If you are trying to detect anomalies from an unlabeled dataset and you are worried about not having a labeled dataset, then here is an interesting solution. All you need is an imbalanced dataset with nearly 1% of the anomalies.

Autoencoder Neural Network

The architecture of autoencoder neural network (Source — deep-autoencoders)

In contrast to a normal neural network, autoencoder neural network has the same number of neurons in the output layer as the input layer. The output which it tries to predict is also the same as the input. Yes, the job of an autoencoder neural network is encoding the data into a small code and decoding it back to reproduce the input. This particular property enables us to use it for an unlabeled dataset. Autoencoder neural networks are commonly used for dimensionality reduction in computer vision to natural language processing. To understand more about autoencoder neural networks, have a read on this Wikipedia page.

How this is possible for an unlabeled dataset?

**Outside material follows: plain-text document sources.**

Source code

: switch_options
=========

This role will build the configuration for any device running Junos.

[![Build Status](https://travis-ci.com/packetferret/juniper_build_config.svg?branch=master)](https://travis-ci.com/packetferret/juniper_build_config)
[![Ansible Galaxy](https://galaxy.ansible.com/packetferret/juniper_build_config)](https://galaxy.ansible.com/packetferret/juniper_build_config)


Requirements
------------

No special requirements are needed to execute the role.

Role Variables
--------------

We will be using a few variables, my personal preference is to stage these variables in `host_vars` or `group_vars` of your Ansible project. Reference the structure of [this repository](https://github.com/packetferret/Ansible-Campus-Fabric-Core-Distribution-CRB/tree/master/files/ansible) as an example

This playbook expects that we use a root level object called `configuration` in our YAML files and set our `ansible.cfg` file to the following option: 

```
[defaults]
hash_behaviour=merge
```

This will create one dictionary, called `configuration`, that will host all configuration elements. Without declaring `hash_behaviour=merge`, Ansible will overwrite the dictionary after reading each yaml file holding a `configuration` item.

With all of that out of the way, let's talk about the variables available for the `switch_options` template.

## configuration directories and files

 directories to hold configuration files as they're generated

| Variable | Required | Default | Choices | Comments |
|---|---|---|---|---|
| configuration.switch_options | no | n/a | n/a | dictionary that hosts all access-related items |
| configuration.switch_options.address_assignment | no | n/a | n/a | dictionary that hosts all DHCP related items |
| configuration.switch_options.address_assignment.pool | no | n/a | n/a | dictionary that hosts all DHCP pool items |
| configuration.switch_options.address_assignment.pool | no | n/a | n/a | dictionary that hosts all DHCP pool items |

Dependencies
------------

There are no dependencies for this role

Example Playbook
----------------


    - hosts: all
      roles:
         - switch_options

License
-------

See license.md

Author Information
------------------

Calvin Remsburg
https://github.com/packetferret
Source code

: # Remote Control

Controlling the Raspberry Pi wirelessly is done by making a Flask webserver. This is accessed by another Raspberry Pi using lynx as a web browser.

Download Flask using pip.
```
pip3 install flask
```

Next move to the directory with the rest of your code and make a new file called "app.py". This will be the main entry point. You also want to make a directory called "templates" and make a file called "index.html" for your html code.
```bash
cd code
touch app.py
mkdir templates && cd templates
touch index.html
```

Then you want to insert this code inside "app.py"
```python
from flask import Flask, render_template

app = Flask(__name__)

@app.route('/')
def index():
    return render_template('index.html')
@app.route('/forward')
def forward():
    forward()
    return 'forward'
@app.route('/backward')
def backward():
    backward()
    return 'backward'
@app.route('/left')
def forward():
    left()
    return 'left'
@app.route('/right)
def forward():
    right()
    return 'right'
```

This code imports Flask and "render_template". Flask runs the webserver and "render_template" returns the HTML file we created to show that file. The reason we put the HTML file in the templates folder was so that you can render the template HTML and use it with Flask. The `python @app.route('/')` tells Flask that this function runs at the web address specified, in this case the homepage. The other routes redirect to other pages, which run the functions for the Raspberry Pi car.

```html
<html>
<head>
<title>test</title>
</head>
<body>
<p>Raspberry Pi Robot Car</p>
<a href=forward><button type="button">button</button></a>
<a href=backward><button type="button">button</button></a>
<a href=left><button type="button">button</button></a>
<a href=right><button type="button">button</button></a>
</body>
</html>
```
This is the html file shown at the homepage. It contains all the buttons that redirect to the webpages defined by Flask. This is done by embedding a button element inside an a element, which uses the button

Since we are trying to reproduce the input with this model, the loss function that suits the best is mean square error (MSE). While training the model, what it tries to do is to minimize the MSE. To minimize MSE it should try to fit the dataset much as possible (i.e) it should try to reproduce many data as possible. In our case, since the dataset consists 99% of normal data and only 1% of anomalies, what happens while training is, the model misses out the small proportion and fits the remaining 99% of the data so that the MSE is very very small. This is the core logic behind, which makes it possible to use it to predict the anomalies even for unlabeled datasets.

How to predict the anomalies?

While training the model it learns how the features will look like for normal data and compress it into a small element and decode it back as the input with a small error. When an anomaly is sent through the model, it will fail to reproduce it, since it is trained to reproduce only normal data and will end up with a large MSE. What we need to do is calculate MSE of the output compared to input and to properly differentiate the anomalies, by checking the outputs we need to set a threshold value for MSE according to our need so that it predicts with good precision and recall.

That’s not All

Most of the time it is difficult to achieve fully satisfying results by keep tuning the hyper-parameters and checking the outputs to come up with the best threshold value. But we have more options.

Two neural networks stacked together to improve both recall and precision

The High Recaller

Even if we are training it with thousands of data, what we will get as anomalies is few hundreds. So now humanly it is possible to manually go through the anomaly outputs and flag some of them as false positives. Therefore, we can let our autoencoder neural network model as a High Recaller. That means keeping the threshold low so that almost all the actual anomalies are getting detected (high recall) along with other false positive anomalies (low precision).

Now what we have is a small dataset that can be manually flagged as false and keep the rest as true. For this manually labeled dataset, let’s introduce a new artificial neural network model.

The False Positive Reducer

With the dataset now we have we can choose a neural network or based on the complexity, even a random forest or any other typical ML model and we can simply train it. This enables precise prediction of actual anomalies we want to be predicted by eliminating the false positives in the final output.

Prediction in Real-time

All we need to do now is stacking up these models so that in real-time prediction those which are predicted as anomalies by the high recaller model (autoencoder neural network) are sent through the false positive reduction model (artificial neural network). This combination of neural networks together gives us a deep neural network model with high recall and high precision.